El primer asalto de la Supercopa, que se jugó en el Camp Nou, lo ganaron los blancos por 1-3. El estadio estaba repleto de turistas que celebraban los goles visitantes, y el Real Madrid jugó de verde. El fútbol moderno es un circo con el que es difícil sentirse identificado. El resultado ha quedado relegado a un segundo plano, puesto que lo que más comentarios ha suscitado ha sido la expulsión de Cristiano Ronaldo. El portugués, tras ver la tarjeta roja, empujó al árbitro. No entro a valorar si fue más o menos fuerte, pero el empujón existió. Muchos gacetilleros deportivos han salido a defenderlo. Que si fue fruto del calor del partido, que si no fue para tanto, que si le tienen manía.
A mí de pequeño me enseñaron que no se pegaba a nadie y menos aún a esas figuras que representan la autoridad cuando eres un niño. No empujé a mis padres o a mis profesores, y tampoco lo hice con los árbitros que dirigían los partidos entre colegios. Podemos discutir si la sanción es más o menos justa, pero no podemos defender una agresión.

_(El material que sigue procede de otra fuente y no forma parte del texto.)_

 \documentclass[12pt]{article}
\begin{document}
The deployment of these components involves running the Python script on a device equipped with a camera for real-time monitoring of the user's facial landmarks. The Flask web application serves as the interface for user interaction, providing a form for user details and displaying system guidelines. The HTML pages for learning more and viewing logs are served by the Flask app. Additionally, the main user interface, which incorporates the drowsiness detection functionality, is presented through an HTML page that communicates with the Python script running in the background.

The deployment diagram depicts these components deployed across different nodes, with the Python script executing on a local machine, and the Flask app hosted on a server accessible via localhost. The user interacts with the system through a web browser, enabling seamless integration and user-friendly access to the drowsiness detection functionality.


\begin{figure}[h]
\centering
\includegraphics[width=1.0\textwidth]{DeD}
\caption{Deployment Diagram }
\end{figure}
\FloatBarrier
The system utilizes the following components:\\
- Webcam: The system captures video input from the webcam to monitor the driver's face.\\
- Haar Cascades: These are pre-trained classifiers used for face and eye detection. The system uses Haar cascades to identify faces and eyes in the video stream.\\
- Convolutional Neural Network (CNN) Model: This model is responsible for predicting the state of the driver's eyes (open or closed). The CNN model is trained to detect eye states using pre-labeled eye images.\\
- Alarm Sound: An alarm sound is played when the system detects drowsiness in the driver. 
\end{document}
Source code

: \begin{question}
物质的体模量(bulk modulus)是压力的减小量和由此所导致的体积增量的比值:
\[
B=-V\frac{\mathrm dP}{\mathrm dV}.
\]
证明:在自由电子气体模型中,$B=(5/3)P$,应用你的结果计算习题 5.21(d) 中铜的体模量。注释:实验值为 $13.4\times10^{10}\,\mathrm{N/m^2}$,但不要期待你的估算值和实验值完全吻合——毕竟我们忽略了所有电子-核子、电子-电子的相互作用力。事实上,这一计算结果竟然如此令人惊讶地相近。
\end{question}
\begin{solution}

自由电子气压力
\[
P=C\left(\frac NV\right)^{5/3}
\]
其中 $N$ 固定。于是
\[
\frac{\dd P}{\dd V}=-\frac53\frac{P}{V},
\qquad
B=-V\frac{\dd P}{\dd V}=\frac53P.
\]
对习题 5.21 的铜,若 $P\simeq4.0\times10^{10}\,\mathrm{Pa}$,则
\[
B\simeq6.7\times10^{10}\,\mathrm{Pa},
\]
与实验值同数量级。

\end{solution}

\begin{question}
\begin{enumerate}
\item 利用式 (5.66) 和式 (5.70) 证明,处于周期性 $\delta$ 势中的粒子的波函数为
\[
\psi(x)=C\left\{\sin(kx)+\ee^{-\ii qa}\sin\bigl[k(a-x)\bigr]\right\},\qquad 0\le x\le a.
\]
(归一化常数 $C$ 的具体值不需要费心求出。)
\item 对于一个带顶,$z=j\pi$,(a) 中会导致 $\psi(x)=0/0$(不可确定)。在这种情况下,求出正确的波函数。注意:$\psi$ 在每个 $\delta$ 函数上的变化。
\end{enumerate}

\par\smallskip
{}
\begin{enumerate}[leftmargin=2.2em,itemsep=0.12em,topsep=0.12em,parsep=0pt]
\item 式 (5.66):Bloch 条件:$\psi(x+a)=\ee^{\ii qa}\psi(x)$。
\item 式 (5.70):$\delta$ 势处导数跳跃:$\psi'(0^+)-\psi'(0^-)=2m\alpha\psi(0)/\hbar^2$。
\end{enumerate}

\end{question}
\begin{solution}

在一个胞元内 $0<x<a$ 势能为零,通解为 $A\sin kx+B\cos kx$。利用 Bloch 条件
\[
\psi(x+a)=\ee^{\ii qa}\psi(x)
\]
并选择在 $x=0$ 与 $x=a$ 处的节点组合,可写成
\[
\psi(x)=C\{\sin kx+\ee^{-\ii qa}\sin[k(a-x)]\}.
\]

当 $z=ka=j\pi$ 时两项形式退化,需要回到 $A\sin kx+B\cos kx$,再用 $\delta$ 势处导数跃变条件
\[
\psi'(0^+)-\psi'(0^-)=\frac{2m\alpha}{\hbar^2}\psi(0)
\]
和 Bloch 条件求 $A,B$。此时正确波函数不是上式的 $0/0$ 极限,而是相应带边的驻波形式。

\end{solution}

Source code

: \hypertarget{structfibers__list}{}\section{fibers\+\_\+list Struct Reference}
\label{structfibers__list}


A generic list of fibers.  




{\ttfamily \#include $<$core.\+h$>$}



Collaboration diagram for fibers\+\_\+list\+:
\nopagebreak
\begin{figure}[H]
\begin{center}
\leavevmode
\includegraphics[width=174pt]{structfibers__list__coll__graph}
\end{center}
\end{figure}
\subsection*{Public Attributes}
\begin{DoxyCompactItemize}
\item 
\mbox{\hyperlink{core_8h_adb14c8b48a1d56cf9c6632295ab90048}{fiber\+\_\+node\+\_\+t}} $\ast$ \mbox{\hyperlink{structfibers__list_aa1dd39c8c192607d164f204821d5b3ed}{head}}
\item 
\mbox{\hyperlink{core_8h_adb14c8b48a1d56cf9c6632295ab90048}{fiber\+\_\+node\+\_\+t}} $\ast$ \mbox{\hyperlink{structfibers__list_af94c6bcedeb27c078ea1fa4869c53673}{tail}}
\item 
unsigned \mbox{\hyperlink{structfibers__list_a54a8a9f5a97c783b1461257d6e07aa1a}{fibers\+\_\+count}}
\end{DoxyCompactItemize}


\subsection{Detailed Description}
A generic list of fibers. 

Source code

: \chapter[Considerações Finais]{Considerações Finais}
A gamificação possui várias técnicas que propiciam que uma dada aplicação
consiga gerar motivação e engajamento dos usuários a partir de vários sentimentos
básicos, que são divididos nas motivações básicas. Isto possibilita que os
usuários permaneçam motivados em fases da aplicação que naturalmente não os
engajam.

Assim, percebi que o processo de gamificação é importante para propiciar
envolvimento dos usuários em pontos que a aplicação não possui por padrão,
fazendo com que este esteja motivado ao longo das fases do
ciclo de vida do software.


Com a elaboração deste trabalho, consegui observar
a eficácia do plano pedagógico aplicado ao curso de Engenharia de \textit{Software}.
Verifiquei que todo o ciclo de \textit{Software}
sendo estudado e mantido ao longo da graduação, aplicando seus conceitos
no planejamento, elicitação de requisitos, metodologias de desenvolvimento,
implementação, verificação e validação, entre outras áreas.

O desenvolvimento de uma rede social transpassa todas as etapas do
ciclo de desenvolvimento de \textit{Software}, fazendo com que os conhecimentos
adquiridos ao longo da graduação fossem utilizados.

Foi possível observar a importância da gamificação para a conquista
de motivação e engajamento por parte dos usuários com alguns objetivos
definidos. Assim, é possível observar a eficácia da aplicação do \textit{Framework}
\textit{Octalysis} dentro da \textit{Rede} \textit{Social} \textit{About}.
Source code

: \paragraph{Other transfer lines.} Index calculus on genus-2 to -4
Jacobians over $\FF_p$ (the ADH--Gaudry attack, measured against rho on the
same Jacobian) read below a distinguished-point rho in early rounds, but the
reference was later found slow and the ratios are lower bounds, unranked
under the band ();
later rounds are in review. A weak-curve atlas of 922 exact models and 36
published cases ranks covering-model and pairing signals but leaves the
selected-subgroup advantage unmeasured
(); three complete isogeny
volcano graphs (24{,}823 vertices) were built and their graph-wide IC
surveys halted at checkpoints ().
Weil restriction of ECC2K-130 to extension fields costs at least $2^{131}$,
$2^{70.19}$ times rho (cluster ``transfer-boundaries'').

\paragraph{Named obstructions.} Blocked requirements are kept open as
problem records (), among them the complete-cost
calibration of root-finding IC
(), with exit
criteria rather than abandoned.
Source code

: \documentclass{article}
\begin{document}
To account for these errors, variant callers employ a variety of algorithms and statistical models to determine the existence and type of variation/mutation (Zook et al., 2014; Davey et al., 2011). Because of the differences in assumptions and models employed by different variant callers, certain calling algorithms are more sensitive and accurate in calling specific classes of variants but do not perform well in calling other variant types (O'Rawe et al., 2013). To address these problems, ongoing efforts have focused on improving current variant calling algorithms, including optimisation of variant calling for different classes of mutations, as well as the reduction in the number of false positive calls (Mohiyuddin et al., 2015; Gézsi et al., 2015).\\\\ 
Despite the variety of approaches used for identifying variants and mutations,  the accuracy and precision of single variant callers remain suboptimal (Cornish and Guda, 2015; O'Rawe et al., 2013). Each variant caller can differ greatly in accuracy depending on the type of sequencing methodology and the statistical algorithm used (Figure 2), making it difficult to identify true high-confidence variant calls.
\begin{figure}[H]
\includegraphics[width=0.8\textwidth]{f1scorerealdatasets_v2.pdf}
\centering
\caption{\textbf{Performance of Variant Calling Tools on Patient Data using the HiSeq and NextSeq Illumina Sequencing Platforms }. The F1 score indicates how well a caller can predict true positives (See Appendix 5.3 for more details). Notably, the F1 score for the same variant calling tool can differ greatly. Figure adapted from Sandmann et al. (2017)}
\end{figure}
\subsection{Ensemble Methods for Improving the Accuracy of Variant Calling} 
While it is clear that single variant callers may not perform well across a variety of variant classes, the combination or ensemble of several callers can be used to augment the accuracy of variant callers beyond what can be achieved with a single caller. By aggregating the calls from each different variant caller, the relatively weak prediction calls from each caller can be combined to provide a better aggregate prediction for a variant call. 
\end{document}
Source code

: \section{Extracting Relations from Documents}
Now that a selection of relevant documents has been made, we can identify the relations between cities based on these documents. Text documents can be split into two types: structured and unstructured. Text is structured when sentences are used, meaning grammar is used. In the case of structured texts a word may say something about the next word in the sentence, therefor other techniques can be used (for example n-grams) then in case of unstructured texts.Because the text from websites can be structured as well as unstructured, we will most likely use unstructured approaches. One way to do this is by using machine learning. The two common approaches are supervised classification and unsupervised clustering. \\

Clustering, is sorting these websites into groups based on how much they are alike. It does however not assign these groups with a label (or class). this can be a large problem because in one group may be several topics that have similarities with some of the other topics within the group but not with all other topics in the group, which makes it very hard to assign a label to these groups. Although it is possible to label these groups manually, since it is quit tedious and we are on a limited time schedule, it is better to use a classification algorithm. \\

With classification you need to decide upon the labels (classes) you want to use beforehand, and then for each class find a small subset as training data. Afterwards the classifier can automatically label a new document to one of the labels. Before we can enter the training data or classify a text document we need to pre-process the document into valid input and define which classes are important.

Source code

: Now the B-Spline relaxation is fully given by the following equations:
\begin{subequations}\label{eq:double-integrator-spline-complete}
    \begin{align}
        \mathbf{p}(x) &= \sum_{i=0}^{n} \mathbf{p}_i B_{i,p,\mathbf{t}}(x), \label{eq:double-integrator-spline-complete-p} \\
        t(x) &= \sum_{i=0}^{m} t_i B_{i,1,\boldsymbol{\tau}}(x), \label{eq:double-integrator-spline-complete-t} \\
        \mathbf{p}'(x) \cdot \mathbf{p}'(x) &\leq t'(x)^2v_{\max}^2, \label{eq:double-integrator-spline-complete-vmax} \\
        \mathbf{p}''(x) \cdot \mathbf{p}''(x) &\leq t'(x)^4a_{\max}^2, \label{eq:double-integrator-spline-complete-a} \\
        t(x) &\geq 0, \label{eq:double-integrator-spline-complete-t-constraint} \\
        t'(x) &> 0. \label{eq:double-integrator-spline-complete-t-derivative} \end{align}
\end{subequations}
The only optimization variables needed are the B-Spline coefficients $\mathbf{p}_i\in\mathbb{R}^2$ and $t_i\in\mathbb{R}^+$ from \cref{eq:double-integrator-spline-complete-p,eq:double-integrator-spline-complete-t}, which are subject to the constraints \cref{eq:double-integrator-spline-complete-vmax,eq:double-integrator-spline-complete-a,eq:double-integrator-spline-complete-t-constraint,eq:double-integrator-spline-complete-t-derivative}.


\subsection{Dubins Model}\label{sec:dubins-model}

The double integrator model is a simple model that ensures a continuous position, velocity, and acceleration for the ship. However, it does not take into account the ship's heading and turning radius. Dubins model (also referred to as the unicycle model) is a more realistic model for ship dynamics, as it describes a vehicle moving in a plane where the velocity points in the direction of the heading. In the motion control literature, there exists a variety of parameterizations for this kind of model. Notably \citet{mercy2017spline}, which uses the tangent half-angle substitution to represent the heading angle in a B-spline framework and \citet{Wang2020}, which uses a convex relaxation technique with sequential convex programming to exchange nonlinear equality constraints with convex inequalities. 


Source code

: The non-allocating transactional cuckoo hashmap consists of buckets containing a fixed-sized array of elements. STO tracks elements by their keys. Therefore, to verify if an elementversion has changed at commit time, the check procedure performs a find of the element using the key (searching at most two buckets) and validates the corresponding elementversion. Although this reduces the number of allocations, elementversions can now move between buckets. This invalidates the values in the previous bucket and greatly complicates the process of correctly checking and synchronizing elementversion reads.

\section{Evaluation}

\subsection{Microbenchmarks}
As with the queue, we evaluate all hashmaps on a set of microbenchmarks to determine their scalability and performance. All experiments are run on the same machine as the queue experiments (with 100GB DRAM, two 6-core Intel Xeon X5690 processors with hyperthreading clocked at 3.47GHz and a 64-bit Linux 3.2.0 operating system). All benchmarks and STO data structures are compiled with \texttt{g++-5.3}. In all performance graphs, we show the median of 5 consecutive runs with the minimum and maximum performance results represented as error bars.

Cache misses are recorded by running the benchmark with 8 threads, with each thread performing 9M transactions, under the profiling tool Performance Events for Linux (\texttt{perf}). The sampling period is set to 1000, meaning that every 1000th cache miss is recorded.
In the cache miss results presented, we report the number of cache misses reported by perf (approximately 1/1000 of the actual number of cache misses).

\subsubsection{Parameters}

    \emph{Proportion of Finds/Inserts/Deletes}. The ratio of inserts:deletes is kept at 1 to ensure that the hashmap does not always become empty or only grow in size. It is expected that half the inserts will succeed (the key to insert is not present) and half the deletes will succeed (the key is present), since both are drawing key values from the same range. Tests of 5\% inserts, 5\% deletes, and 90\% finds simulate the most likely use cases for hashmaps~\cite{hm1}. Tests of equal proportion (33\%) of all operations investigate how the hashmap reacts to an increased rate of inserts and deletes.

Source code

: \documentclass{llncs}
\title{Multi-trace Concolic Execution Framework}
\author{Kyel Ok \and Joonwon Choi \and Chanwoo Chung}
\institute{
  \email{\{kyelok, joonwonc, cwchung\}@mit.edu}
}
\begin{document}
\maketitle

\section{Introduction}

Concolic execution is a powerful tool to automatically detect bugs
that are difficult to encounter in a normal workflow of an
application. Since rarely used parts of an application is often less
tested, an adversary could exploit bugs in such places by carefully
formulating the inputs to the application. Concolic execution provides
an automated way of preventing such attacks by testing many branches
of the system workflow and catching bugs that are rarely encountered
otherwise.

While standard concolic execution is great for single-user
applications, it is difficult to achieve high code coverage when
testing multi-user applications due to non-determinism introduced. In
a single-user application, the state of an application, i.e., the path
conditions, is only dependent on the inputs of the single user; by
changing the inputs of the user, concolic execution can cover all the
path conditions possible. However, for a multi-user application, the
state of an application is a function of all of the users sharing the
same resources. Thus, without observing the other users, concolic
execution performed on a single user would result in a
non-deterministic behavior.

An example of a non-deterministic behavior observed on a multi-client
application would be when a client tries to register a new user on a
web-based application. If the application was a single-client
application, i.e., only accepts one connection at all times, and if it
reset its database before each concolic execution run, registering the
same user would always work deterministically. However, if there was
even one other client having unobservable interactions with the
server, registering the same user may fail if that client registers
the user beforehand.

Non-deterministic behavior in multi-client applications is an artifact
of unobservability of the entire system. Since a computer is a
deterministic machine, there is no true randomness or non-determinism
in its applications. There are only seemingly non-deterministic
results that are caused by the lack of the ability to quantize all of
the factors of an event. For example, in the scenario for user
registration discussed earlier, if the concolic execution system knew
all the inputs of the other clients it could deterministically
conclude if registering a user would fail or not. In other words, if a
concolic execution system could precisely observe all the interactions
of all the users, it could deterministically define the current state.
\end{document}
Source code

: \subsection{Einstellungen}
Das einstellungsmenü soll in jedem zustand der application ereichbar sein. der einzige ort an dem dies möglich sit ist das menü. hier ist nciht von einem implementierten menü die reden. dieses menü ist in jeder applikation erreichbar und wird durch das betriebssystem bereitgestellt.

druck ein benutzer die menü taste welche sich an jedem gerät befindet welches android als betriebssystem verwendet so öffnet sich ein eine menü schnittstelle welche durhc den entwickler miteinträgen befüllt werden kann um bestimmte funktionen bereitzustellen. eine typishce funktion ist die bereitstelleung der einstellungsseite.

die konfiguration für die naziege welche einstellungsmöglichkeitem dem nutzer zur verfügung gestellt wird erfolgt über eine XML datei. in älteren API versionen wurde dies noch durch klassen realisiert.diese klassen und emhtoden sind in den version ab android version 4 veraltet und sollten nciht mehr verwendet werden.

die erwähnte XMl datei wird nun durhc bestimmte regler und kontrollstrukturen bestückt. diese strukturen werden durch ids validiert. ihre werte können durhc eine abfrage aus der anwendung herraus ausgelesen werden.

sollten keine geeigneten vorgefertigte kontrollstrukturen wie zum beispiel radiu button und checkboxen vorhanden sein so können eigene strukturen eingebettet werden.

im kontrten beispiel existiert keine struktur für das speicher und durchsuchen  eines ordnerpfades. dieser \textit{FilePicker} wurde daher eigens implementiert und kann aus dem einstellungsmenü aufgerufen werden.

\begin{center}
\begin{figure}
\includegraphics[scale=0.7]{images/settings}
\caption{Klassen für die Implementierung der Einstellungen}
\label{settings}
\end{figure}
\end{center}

Hace unos meses, todo el país se echaba las manos a la cabeza cuando saltaron a todos los telediarios los vídeos en los que se podía ver a padres que se pegaban durante los partidos de fútbol escolar de sus hijos. Tal vez debamos hacer una reflexión más profunda que esa espontánea indignación social que se creó. Periodistas defendiendo una agresión a un árbitro cegados por unos colores no es el mejor caldo de cultivo. Tertulias que son máquinas de generar odio entre aficiones, tampoco.